= INSTRUCTIONS FOR THE TASK =
Send each entry back exactly as given, pictures excluded.

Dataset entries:
· · · ·
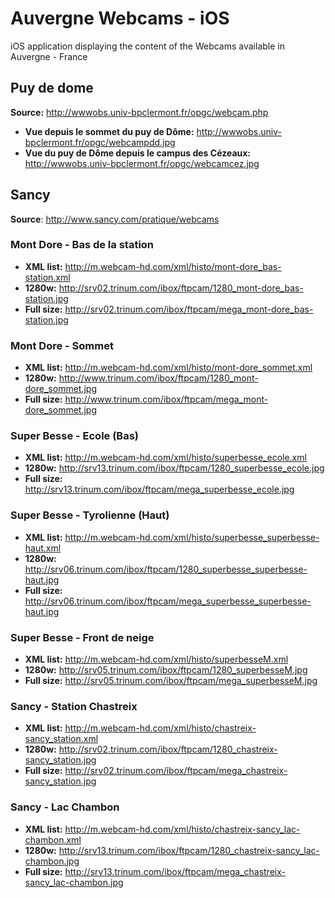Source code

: # Auvergne Webcams - iOS

iOS application displaying the content of the Webcams available in Auvergne - France

## Puy de dome

**Source:** http://wwwobs.univ-bpclermont.fr/opgc/webcam.php

- **Vue depuis le sommet du puy de Dôme:** http://wwwobs.univ-bpclermont.fr/opgc/webcampdd.jpg
- **Vue du puy de Dôme depuis le campus des Cézeaux:** http://wwwobs.univ-bpclermont.fr/opgc/webcamcez.jpg

## Sancy

**Source**: http://www.sancy.com/pratique/webcams

### Mont Dore - Bas de la station

- **XML list:** http://m.webcam-hd.com/xml/histo/mont-dore_bas-station.xml
- **1280w:** http://srv02.trinum.com/ibox/ftpcam/1280_mont-dore_bas-station.jpg
- **Full size:** http://srv02.trinum.com/ibox/ftpcam/mega_mont-dore_bas-station.jpg

### Mont Dore - Sommet

- **XML list:** http://m.webcam-hd.com/xml/histo/mont-dore_sommet.xml
- **1280w:** http://www.trinum.com/ibox/ftpcam/1280_mont-dore_sommet.jpg
- **Full size:** http://www.trinum.com/ibox/ftpcam/mega_mont-dore_sommet.jpg

### Super Besse - Ecole (Bas)

- **XML list:** http://m.webcam-hd.com/xml/histo/superbesse_ecole.xml
- **1280w:** http://srv13.trinum.com/ibox/ftpcam/1280_superbesse_ecole.jpg
- **Full size:** http://srv13.trinum.com/ibox/ftpcam/mega_superbesse_ecole.jpg

### Super Besse - Tyrolienne (Haut)

- **XML list:** http://m.webcam-hd.com/xml/histo/superbesse_superbesse-haut.xml
- **1280w:** http://srv06.trinum.com/ibox/ftpcam/1280_superbesse_superbesse-haut.jpg
- **Full size:** http://srv06.trinum.com/ibox/ftpcam/mega_superbesse_superbesse-haut.jpg

### Super Besse - Front de neige

- **XML list:** http://m.webcam-hd.com/xml/histo/superbesseM.xml
- **1280w:** http://srv05.trinum.com/ibox/ftpcam/1280_superbesseM.jpg
- **Full size:** http://srv05.trinum.com/ibox/ftpcam/mega_superbesseM.jpg

### Sancy - Station Chastreix

- **XML list:** http://m.webcam-hd.com/xml/histo/chastreix-sancy_station.xml
- **1280w:** http://srv02.trinum.com/ibox/ftpcam/1280_chastreix-sancy_station.jpg
- **Full size:** http://srv02.trinum.com/ibox/ftpcam/mega_chastreix-sancy_station.jpg

### Sancy - Lac Chambon

- **XML list:** http://m.webcam-hd.com/xml/histo/chastreix-sancy_lac-chambon.xml
- **1280w:** http://srv13.trinum.com/ibox/ftpcam/1280_chastreix-sancy_lac-chambon.jpg
- **Full size:** http://srv13.trinum.com/ibox/ftpcam/mega_chastreix-sancy_lac-chambon.jpg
· · · ·
= PROBLEM SOLUTION =
Source code

: # Auvergne Webcams - iOS

iOS application displaying the content of the Webcams available in Auvergne - France

## Puy de dome

**Source:** http://wwwobs.univ-bpclermont.fr/opgc/webcam.php

- **Vue depuis le sommet du puy de Dôme:** http://wwwobs.univ-bpclermont.fr/opgc/webcampdd.jpg
- **Vue du puy de Dôme depuis le campus des Cézeaux:** http://wwwobs.univ-bpclermont.fr/opgc/webcamcez.jpg

## Sancy

**Source**: http://www.sancy.com/pratique/webcams

### Mont Dore - Bas de la station

- **XML list:** http://m.webcam-hd.com/xml/histo/mont-dore_bas-station.xml
- **1280w:** http://srv02.trinum.com/ibox/ftpcam/1280_mont-dore_bas-station.jpg
- **Full size:** http://srv02.trinum.com/ibox/ftpcam/mega_mont-dore_bas-station.jpg

### Mont Dore - Sommet

- **XML list:** http://m.webcam-hd.com/xml/histo/mont-dore_sommet.xml
- **1280w:** http://www.trinum.com/ibox/ftpcam/1280_mont-dore_sommet.jpg
- **Full size:** http://www.trinum.com/ibox/ftpcam/mega_mont-dore_sommet.jpg

### Super Besse - Ecole (Bas)

- **XML list:** http://m.webcam-hd.com/xml/histo/superbesse_ecole.xml
- **1280w:** http://srv13.trinum.com/ibox/ftpcam/1280_superbesse_ecole.jpg
- **Full size:** http://srv13.trinum.com/ibox/ftpcam/mega_superbesse_ecole.jpg

### Super Besse - Tyrolienne (Haut)

- **XML list:** http://m.webcam-hd.com/xml/histo/superbesse_superbesse-haut.xml
- **1280w:** http://srv06.trinum.com/ibox/ftpcam/1280_superbesse_superbesse-haut.jpg
- **Full size:** http://srv06.trinum.com/ibox/ftpcam/mega_superbesse_superbesse-haut.jpg

### Super Besse - Front de neige

- **XML list:** http://m.webcam-hd.com/xml/histo/superbesseM.xml
- **1280w:** http://srv05.trinum.com/ibox/ftpcam/1280_superbesseM.jpg
- **Full size:** http://srv05.trinum.com/ibox/ftpcam/mega_superbesseM.jpg

### Sancy - Station Chastreix

- **XML list:** http://m.webcam-hd.com/xml/histo/chastreix-sancy_station.xml
- **1280w:** http://srv02.trinum.com/ibox/ftpcam/1280_chastreix-sancy_station.jpg
- **Full size:** http://srv02.trinum.com/ibox/ftpcam/mega_chastreix-sancy_station.jpg

### Sancy - Lac Chambon

- **XML list:** http://m.webcam-hd.com/xml/histo/chastreix-sancy_lac-chambon.xml
- **1280w:** http://srv13.trinum.com/ibox/ftpcam/1280_chastreix-sancy_lac-chambon.jpg
- **Full size:** http://srv13.trinum.com/ibox/ftpcam/mega_chastreix-sancy_lac-chambon.jpg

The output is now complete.